I’m guessing that very few of the folk who used to follow my MS blog would have continued dropping in because I gave up posting quite some time back. February 11 in fact, I just noticed. If you have dropped in, I have been having a lovely time in ‘denial’ as much as possible and not giving MS too much attention. Recently, however, the needy little bastard that MS can be has been shouting, “Look at me! Look at me!”
Following my neuro appointment yesterday I have decided to keep a bit of an MS ‘diary’ – I could scribble it in a book, but I thought I might as well do it here. I will try and keep it cheery but be warned there may be mention of bodily dysfunction that one would not normally discuss in polite company.
Before telling you why the need for a diary, the top photo is a lovely pic Laura sent last weekend from Fisherman’s Wharf in San Francisco, the first stop on her journey of Around the World in 80 Days for her Gap Year.
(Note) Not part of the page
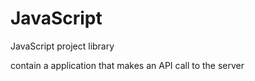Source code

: # JavaScript
JavaScript project library

contain a application that makes an API call to the server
But back to me! I have been taking a new DMD (Disease Modifying Drug) called Tecfidera for five months, pretty much since if became available. It is an oral drug, taken morning and night – that in itself beats the hell out of intra-muscular injections or monthly hospital infusions with a slight chance of death through a rare brain disease. The side effects of Tecfidera are occasional ‘flushing’ and diarrhoea, which also results in flushing. While irritating, these are far more desirable and manageable than death.
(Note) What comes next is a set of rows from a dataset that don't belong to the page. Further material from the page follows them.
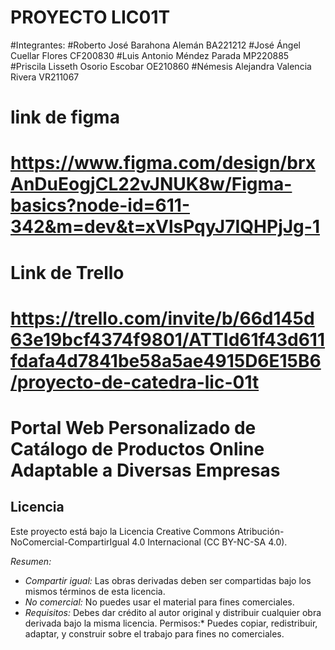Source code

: # PROYECTO LIC01T
#Integrantes:
#Roberto José Barahona Alemán BA221212
#José Ángel Cuellar Flores CF200830
#Luis Antonio Méndez Parada MP220885
#Priscila Lisseth Osorio Escobar OE210860
#Némesis Alejandra Valencia Rivera VR211067

# link de figma 
# https://www.figma.com/design/brxAnDuEogjCL22vJNUK8w/Figma-basics?node-id=611-342&m=dev&t=xVlsPqyJ7IQHPjJg-1
# Link de Trello
# https://trello.com/invite/b/66d145d63e19bcf4374f9801/ATTId61f43d611fdafa4d7841be58a5ae4915D6E15B6/proyecto-de-catedra-lic-01t


# Portal Web Personalizado de Catálogo de Productos Online Adaptable a Diversas Empresas

## Licencia

Este proyecto está bajo la Licencia Creative Commons Atribución-NoComercial-CompartirIgual 4.0 Internacional (CC BY-NC-SA 4.0).

*Resumen:*
- *Compartir igual:* Las obras derivadas deben ser compartidas bajo los mismos términos de esta licencia.
- *No comercial:* No puedes usar el material para fines comerciales.
- *Requisitos:* Debes dar crédito al autor original y distribuir cualquier obra derivada bajo la misma licencia.
      Permisos:* Puedes copiar, redistribuir, adaptar, y construir sobre el trabajo para fines no comerciales.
I’m having trouble posting pics in the body of the copy – will try to sort that tomorrow – in the pic of Laura with the two guys, that’s her second stop, New York City. They are two new Long Island friends helping her get to Times Square.
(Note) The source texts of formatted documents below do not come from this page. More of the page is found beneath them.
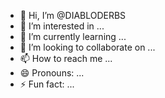 - 👋 Hi, I’m @DIABLODERBS
- 👀 I’m interested in ...
- 🌱 I’m currently learning ...
- 💞️ I’m looking to collaborate on ...
- 📫 How to reach me ...
- 😄 Pronouns: ...
- ⚡ Fun fact: ...

<!---
DIABLODERBS/DIABLODERBS is a ✨ special ✨ repository because its `README.md` (this file) appears on your GitHub profile.
You can click the Preview link to take a look at your changes.
--->
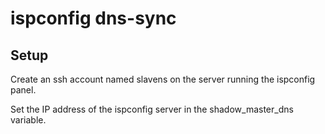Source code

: # ispconfig dns-sync
## Setup

Create an ssh account named slavens on the server running the ispconfig panel.

Set the IP address of the ispconfig server in the shadow_master_dns variable.
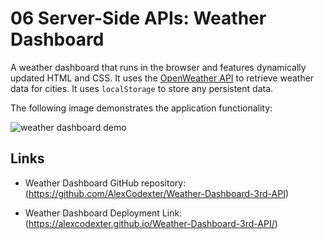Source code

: # 06 Server-Side APIs: Weather Dashboard

A weather dashboard that runs in the browser and features dynamically updated HTML and CSS. It uses the [OpenWeather API](https://openweathermap.org/api) to retrieve weather data for cities. It uses `localStorage` to store any persistent data.

The following image demonstrates the application functionality:

![weather dashboard demo](./Assets/06-server-side-apis-homework-demo.png)

## Links

* Weather Dashboard GitHub repository: (https://github.com/AlexCodexter/Weather-Dashboard-3rd-API)

* Weather Dashboard Deployment Link: (https://alexcodexter.github.io/Weather-Dashboard-3rd-API/)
Anyway, Dr Noel says there is a new treatment now approved (but not through the PBS) that has come from chronic lymphocytic leukaemia stem cell research. He kindly wrote it down for me so I could Google it against his good advice – Alemtuzumab. Rolls off the tongue like sand. It has also been named Lemtrada, according to Google. I had heard a bit about this treatment – it is an infusion, done over five days, once only, followed by a three day infusion 12 months later. That’s it. And it has been getting some good results. To impress Dr Noel I commented that I believed that it basically re-boots the immune system and he replied, “Totally the opposite – it buggers it completely”. Oh. Yes, it pretty much strips the immune system bare and the ‘re-booting’ happens over the next eight years. Noel said that there are risks and side effects, mainly a low platelet count and thyroid problems that can also be treated, and no one knows the long term effects. I know why he prescribed non-Googling…
“Alemtuzumab has been associated with infusion-related events including hypotension, rigors, fever, shortness of breath, bronchospasm, chills, and/or rash. In post-marketing reports, the following serious infusion-related events were reported: syncope, pulmonary infiltrates, ARDS, respiratory arrest, cardiac arrhythmias, myocardial infarction and cardiac arrest. The cardiac adverse events have resulted in death in some cases.”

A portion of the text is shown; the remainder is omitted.